For Whom the Bell Tolls
By Ernest Hemingway

I am doing this review as part of of Banned Book Week. I am participating in a blog tour hosted by Sheila over at Book Journey. This is my second year participating in this event. I feel privileged to be invited back. When I got the email invite last week it just so happened that I was in the middle of For Whom the Bell Tolls by Ernest Hemingway, a book I had never previously read and, it just so happens, to be number 30 on the American Library Association's list of Most Banned Books in America. Serendipity, indeed.

I can't believe I have to do this but For Whom the Bell Tolls follows about a week in the life of Robert Jordan, an American fighting on the side of the Republic during the Spanish Civil War. Jordan is charged with blowing up a strategic bridge in advance of a Republic offensive. In the course of the week leading up to the explosion, Jordan meets Maria, a young Spanish woman who was the victim of a brutal gang rape at the hands of the Fascists. As time passes and a lot of Hamlet-esque drama unfolds, Jordan begins to rethink his commitment to the war and his mission.

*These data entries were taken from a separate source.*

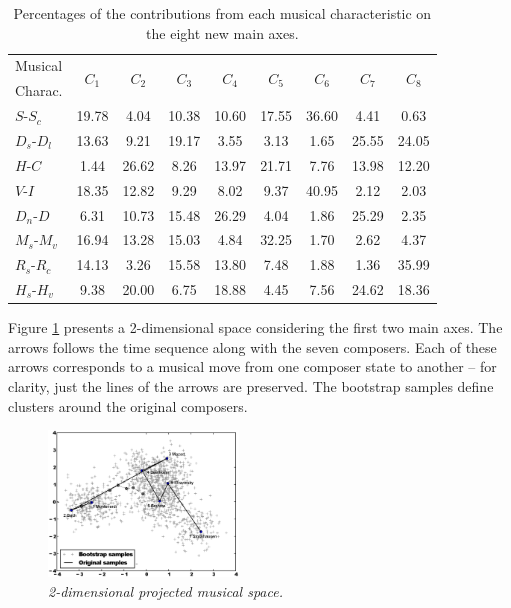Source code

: \documentclass[
 aip,
 jmp,
 amsmath,amssymb,
 reprint,
]{revtex4-1}
\begin{document}
\begin{table}[ht]
\caption{\label{tab:Deviates}Percentages of
the contributions from each musical characteristic on the eight
new main axes.}

\begin{tabular}{|l||c|c|c|c|c|c|c|c|}
\hline
Musical         & \multirow{2}{*}{$C_1$} & \multirow{2}{*}{$C_2$} & \multirow{2}{*}{$C_3$} & \multirow{2}{*}{$C_4$} & \multirow{2}{*}{$C_5$} & \multirow{2}{*}{$C_6$} & \multirow{2}{*}{$C_7$} & \multirow{2}{*}{$C_8$}\\
Charac. & & & & & & & & \\
\hline
 $S$-$S_c$              &  19.78  &   4.04  & 10.38 & 10.60 &  17.55  &  36.60  &  4.41 &  0.63 \\
 $D_s$-$D_l$            &  13.63  &   9.21  & 19.17 &  3.55 &   3.13  &   1.65  & 25.55 & 24.05 \\
 $H$-$C$                &   1.44  &  26.62  & 8.26 & 13.97 &  21.71  &   7.76  & 13.98 & 12.20 \\
 $V$-$I$                &  18.35  &  12.82  & 9.29 &  8.02 &   9.37  &  40.95  &  2.12 &  2.03 \\
 $D_n$-$D$              &   6.31  &  10.73  & 15.48 & 26.29 &  4.04  &   1.86  & 25.29 &  2.35 \\
 $M_s$-$M_v$            &  16.94  &  13.28  & 15.03 &  4.84 &  32.25  &  1.70  &  2.62 &  4.37 \\
 $R_s$-$R_c$            &  14.13  &   3.26  & 15.58 & 13.80 &   7.48  &  1.88  &  1.36 & 35.99 \\
 $H_s$-$H_v$            &   9.38  &  20.00  &  6.75 & 18.88 &   4.45  &  7.56  & 24.62 & 18.36 \\
\hline
\end{tabular}
\end{table}

Figure \ref{fig:pca} presents a 2-dimensional space considering the
first two main axes. The arrows follows the time sequence along with the seven
composers. Each of these arrows corresponds to a musical move from one
composer state to another -- for clarity, just the lines of the arrows
are preserved. The bootstrap
samples define clusters around the original
composers.

\begin{figure}[htbp]
  \begin{center}
    \includegraphics[width=0.45\textwidth]{g1}
  \end{center}
  \caption{\it 2-dimensional projected musical space.}
  \label{fig:pca}
\end{figure}
\end{document}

Published in 1929, For Whom the Bell Tolls was Hemingway's literary confessional about the Spanish Civil War, a conflict he covered as a writer. I'm of the opinion that if it weren't for Hemingway and the enduring legacy of his literature, the Spanish Civil War, which was Europe's dry run prior to the Second World War, would be largely forgotten today. So in that way one might liken For Whom the Bell Tolls to M*A*S*H, which has kept the Korean War from becoming a historical footnote. And if it weren't for Banned Book Week, this was where my blog post was going to go. I'll have to find another book in which to compare to M*A*S*H.

So let's get to the $50,000 question. Why was For Whom the Bell Tolls book banned?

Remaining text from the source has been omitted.